The country’s Judges’ Club, an organization representing Egypt’s judges, warned they would not recognize the law or even the discussions in parliament about it. They vowed to turn to international organizations, such as the United Nations and African Union, to investigate what they said are violations against the judiciary.
More than 6,000 judges from around the country gathered in Cairo Wednesday to decide on a strategy in their power struggle with President Mohammed Morsi.
The crisis over the judiciary is a reflection of the deep polarization that has split the country.
The judiciary, with mostly secular-minded professional judges, is seen by many Egyptians as the one of the only remaining buffers against Islamists’ monopoly on power following the ouster of authoritarian ruler Hosni Mubarak in 2011. Since then, Islamist parties have swept elections and dominated legislative councils and the presidency.
President Mohammed Morsi’s Muslim Brotherhood party counters that many judges are holdovers from the Mubarak era who must be replaced. Morsi’s supporters engaged in violent street clashes last Friday with opponents over calls to “cleanse the judiciary.”
In an escalation of the crisis, the legislative committee of the upper house of parliament voted in favor of three draft laws on the judiciary proposed by Islamist groups. It opened the floor for further debate.
One, proposed by Morsi’s Freedom and Justice party, the political arm of the Muslim Brotherhood, drops the retirement age for judges from 70 to 60, which would affect nearly a quarter of Egypt’s 13,000 judges and prosecution officials.

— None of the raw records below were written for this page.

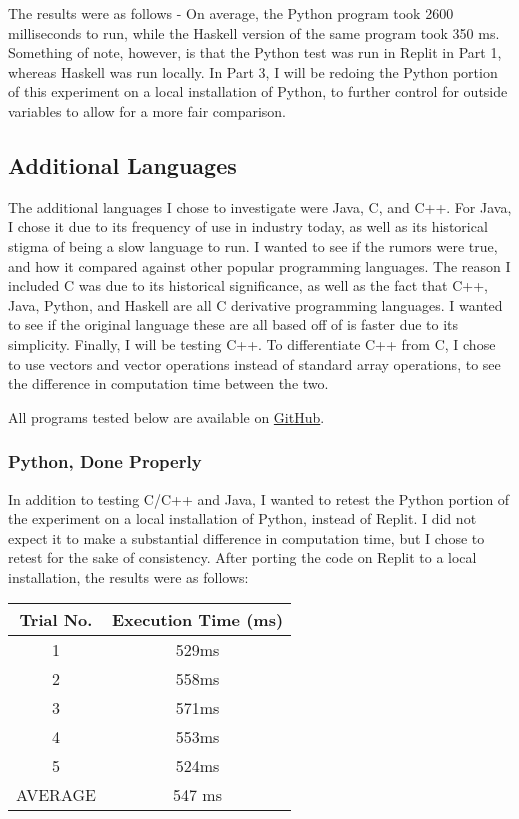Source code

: \documentclass{article}
\begin{document}
    \medskip\noindent The results were as follows -  On average, the Python program took 2600 milliseconds to run, while the Haskell version of the same program took 350 ms. Something of note, however, is that the Python test was run in Replit in Part 1, whereas Haskell was run locally. In Part 3, I will be redoing the Python portion of this experiment on a local installation of Python, to further control for outside variables to allow for a more fair comparison. 
    
    \subsection{Additional Languages}
    
    \medskip\noindent The additional languages I chose to investigate were Java, C, and C++. For Java, I chose it due to its frequency of use in industry today, as well as its historical stigma of being a slow language to run. I wanted to see if the rumors were true, and how it compared against other popular programming languages. The reason I included C was due to its historical significance, as well as the fact that C++, Java, Python, and Haskell are all C derivative programming languages. I wanted to see if the original language these are all based off of is faster due to its simplicity. Finally, I will be testing C++. To differentiate C++ from C, I chose to use vectors and vector operations instead of standard array operations, to see the difference in computation time between the two. 
    
    \medskip\noindent All programs tested below are available on \href {https://github.com/ehombledal/ProgLang354/tree/main/Report/ProjectCode}{GitHub}.
        \subsubsection{Python, Done Properly}
    
    \medskip\noindent In addition to testing C/C++ and Java, I wanted to retest the Python portion of the experiment on a local installation of Python, instead of Replit. I did not expect it to make a substantial difference in computation time, but I chose to retest for the sake of consistency. After porting the code on Replit to a local installation, the results were as follows: 
    
                \begin{center}
    \begin{tabular}{||c c|} 
    \hline
   Trial No. & Execution Time (ms)\\ [0.5ex] 
    \hline\hline
    1 & 529ms \\ 
     \hline
    2 & 558ms \\
     \hline
    3 & 571ms\\
    \hline
    4 & 553ms\\ 
     \hline
    5 & 524ms\\
    \hline\hline
    AVERAGE & 547 ms\\
    \hline
    \end{tabular}
    \end{center}
    
\end{document}
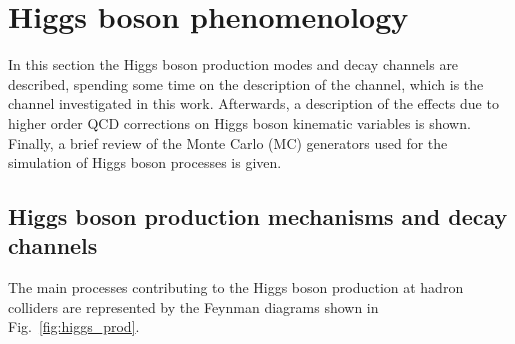 \section{Higgs boson phenomenology}
\label{sec:HiggsPheno}

In this section the Higgs boson production modes and decay channels are described, spending some time on the description of the \hww channel, which is the channel investigated in this work. Afterwards, a description of the effects due to higher order QCD corrections on Higgs boson kinematic variables is shown. Finally, a brief review of the Monte Carlo (MC) generators used for the simulation of Higgs boson processes is given.





\subsection{Higgs boson production mechanisms and decay channels}

The main processes contributing to the Higgs boson production at hadron colliders are represented by the Feynman diagrams shown in Fig.~\ref{fig:higgs_prod}.

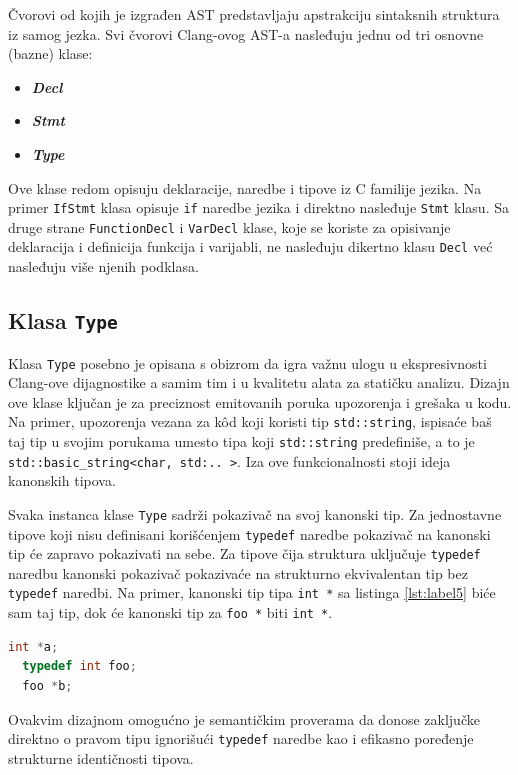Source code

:\documentclass[12pt,oneside]{memoir}
\begin{document}
\v{C}vorovi od kojih je izgrađen AST predstavljaju apstrakciju sintaksnih struktura iz samog jezka.
Svi \v{c}vorovi Clang-ovog AST-a nasleđuju jednu od tri osnovne (bazne) klase:
\begin{itemize}
  \item \textit{\textbf{Decl}}
  \item \textit{\textbf{Stmt}}
  \item \textit{\textbf{Type}}
\end{itemize}
Ove klase redom opisuju deklaracije, naredbe i tipove iz C familije jezika.
Na primer \texttt{IfStmt} klasa opisuje \texttt{if} naredbe jezika i direktno nasleđuje \texttt{Stmt} klasu. Sa druge strane \texttt{FunctionDecl} i \texttt{VarDecl} klase, koje se koriste za opisivanje deklaracija i definicija funkcija i varijabli, ne nasleđuju dikertno klasu \texttt{Decl} ve\'{c} nasleđuju vi\v{s}e njenih podklasa.

\subsection{Klasa \texttt{Type}}
  Klasa \texttt{Type} posebno je opisana s obizrom da igra va\v{z}nu ulogu u ekspresivnosti Clang-ove dijagnostike a samim tim i u kvalitetu alata za stati\v{c}ku analizu. Dizajn ove klase klju\v{c}an je za preciznost emitovanih poruka upozorenja i gre\v{s}aka u kodu. Na primer, upozorenja vezana za k\^{o}d  koji koristi tip \texttt{std::string}, ispisa\'{c}e ba\v{s} taj tip u svojim porukama umesto tipa koji \texttt{std::string} predefini\v{s}e, a to je \texttt{std::basic\_string<char, std:.. >}. Iza ove funkcionalnosti stoji ideja kanonskih tipova.
  
  \par
  Svaka instanca klase \texttt{Type} sadr\v{z}i pokaziva\v{c} na svoj kanonski tip. Za jednostavne tipove koji nisu definisani kori\v{s}\'{c}enjem \texttt{typedef} naredbe pokaziva\v{c} na kanonski tip \'{c}e zapravo pokazivati na sebe. Za tipove \v{c}ija struktura uklju\v{c}uje \texttt{typedef} naredbu kanonski pokaziva\v{c} pokaziva\'{c}e na strukturno ekvivalentan tip bez \texttt{typedef} naredbi.
  Na primer, kanonski tip tipa \texttt{int *} sa listinga \ref{lst:label5}  bi\'{c}e sam taj tip, dok \'{c}e kanonski tip za \texttt{foo *} biti \texttt{int *}.

\begin{lstlisting}[style=customc, caption={Demonstracija kanonskih tipova},label=lst:label5,language=C++, captionpos=b]
  int *a;
  typedef int foo;
  foo *b;
\end{lstlisting}
  Ovakvim dizajnom omogu\'{c}no je semanti\v{c}kim proverama da donose zaklju\v{c}ke direktno o pravom tipu ignori\v{s}u\'{c}i \texttt{typedef} naredbe kao i efikasno poređenje strukturne identi\v{c}nosti tipova.
\end{document}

The draft also would forbid the courts from reviewing or overturning presidential decrees issued by Morsi late last year, including his appointment of a new top prosecutor. The prosecutor remains in place despite a court order last month annulling his appointment.
The opposition vowed to step up its campaign against the bill. Activist groups who helped topple Mubarak, such as the April 6 Movement, are demanding reform of the judiciary and support its independence. April 6 warned in a statement against replacing remnants of Mubarak’s regime with Morsi’s loyalists.
The head of the criminal court in Cairo’s sister city of Giza, Fahmy Munir, was among those at the Judges’ Club meeting.
“We tell them, don’t transgress against the judiciary,” he warned the government, adding that violations against the judiciary are akin to “a challenge to the people.”
Presidential spokesman Ihab Fahmy told reporters Wednesday that the Islamist president respects the judges.
“The president wants to contain the judiciary crisis,” he said. “The president firmly stressed that it’s unacceptable to hurt or encroach on the judiciary.”
Among the setbacks the judiciary dealt the president’s backers was disbanding the Islamist-dominated parliament last year, citing unconstitutionality of the election law. Last month, the courts challenged a law governing parliamentary elections that were supposed to begin this month, delaying the vote indefinitely. The president’s party was pushing for early elections.
The proposal in parliament by the president’s party also calls for punishments for judges who refuse their duty to oversee polling stations. Last year, during the vote over a contentious draft of the country’s new constitution that was written by Morsi’s allies, many judges boycotted the vote to protest a decree that temporarily granted Morsi’s decisions immunity from judicial review.
The head of the Judges’ Club, Ahmed el-Zind, said they would not go on strike as many did last year, but they would seek international help.
During the parliamentary session, independent lawmaker Tharwat Nafaa ripped up a letter sent by the Judges’ Club. The letter demanded the parliament stop debating the law because it said the constitutionality of the body was in dispute.
Before thousands of judges late Wednesday, union chief el-Zind questioned Nafaa’s political affiliation. “Are you really independent?” he shouted during his lengthy speech.
The crisis over the judiciary also has prompted the resignations of top Morsi aides.
On Monday, the Morsi’s top legal adviser, Mohammed Fouad Gadallah, resigned, saying he wanted to shed light “on the extent of the danger facing the country” at a time when “personal interests are overwhelming national interests.”
Two days earlier, Justice Minister Ahmed Mekki submitted his resignation. He was a pro-reform judge under Mubarak before becoming a minister in Morsi’s Cabinet. He was criticized by liberals for continuing to serve under Morsi, while Islamists chided him for not supporting the disputed bill.